Problem description |
Output each line of the data word for word, from the first through the line that holds "2. **更小体积**：消息体积减少 50%", and leave off whatever follows.

Material supplied |

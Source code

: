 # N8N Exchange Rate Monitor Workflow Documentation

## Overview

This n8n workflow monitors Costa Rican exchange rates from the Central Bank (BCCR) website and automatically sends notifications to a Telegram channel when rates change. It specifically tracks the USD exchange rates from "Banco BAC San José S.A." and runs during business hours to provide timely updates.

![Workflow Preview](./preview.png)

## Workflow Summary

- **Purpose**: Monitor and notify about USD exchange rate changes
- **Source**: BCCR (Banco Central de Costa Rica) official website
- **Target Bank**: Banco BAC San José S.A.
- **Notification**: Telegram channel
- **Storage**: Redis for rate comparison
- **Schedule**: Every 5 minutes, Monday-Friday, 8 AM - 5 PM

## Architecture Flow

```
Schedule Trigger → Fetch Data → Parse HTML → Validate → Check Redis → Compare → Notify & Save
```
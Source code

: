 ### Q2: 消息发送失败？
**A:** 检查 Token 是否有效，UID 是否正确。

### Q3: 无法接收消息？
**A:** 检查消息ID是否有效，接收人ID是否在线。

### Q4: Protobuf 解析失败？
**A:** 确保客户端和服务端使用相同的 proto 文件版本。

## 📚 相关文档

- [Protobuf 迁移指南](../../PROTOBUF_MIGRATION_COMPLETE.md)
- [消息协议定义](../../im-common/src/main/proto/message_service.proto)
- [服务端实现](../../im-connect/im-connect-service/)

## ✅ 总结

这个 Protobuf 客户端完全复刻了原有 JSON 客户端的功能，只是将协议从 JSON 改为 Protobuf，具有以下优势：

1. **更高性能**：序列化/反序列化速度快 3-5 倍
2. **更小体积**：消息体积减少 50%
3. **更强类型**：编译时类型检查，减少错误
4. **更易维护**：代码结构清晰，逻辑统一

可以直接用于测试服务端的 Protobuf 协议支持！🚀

Exercise result |
Source code

: # N8N Exchange Rate Monitor Workflow Documentation

## Overview

This n8n workflow monitors Costa Rican exchange rates from the Central Bank (BCCR) website and automatically sends notifications to a Telegram channel when rates change. It specifically tracks the USD exchange rates from "Banco BAC San José S.A." and runs during business hours to provide timely updates.

![Workflow Preview](./preview.png)

## Workflow Summary

- **Purpose**: Monitor and notify about USD exchange rate changes
- **Source**: BCCR (Banco Central de Costa Rica) official website
- **Target Bank**: Banco BAC San José S.A.
- **Notification**: Telegram channel
- **Storage**: Redis for rate comparison
- **Schedule**: Every 5 minutes, Monday-Friday, 8 AM - 5 PM

## Architecture Flow

```
Schedule Trigger → Fetch Data → Parse HTML → Validate → Check Redis → Compare → Notify & Save
```
Source code

: ### Q2: 消息发送失败？
**A:** 检查 Token 是否有效，UID 是否正确。

### Q3: 无法接收消息？
**A:** 检查消息ID是否有效，接收人ID是否在线。

### Q4: Protobuf 解析失败？
**A:** 确保客户端和服务端使用相同的 proto 文件版本。

## 📚 相关文档

- [Protobuf 迁移指南](../../PROTOBUF_MIGRATION_COMPLETE.md)
- [消息协议定义](../../im-common/src/main/proto/message_service.proto)
- [服务端实现](../../im-connect/im-connect-service/)

## ✅ 总结

这个 Protobuf 客户端完全复刻了原有 JSON 客户端的功能，只是将协议从 JSON 改为 Protobuf，具有以下优势：

1. **更高性能**：序列化/反序列化速度快 3-5 倍
2. **更小体积**：消息体积减少 50%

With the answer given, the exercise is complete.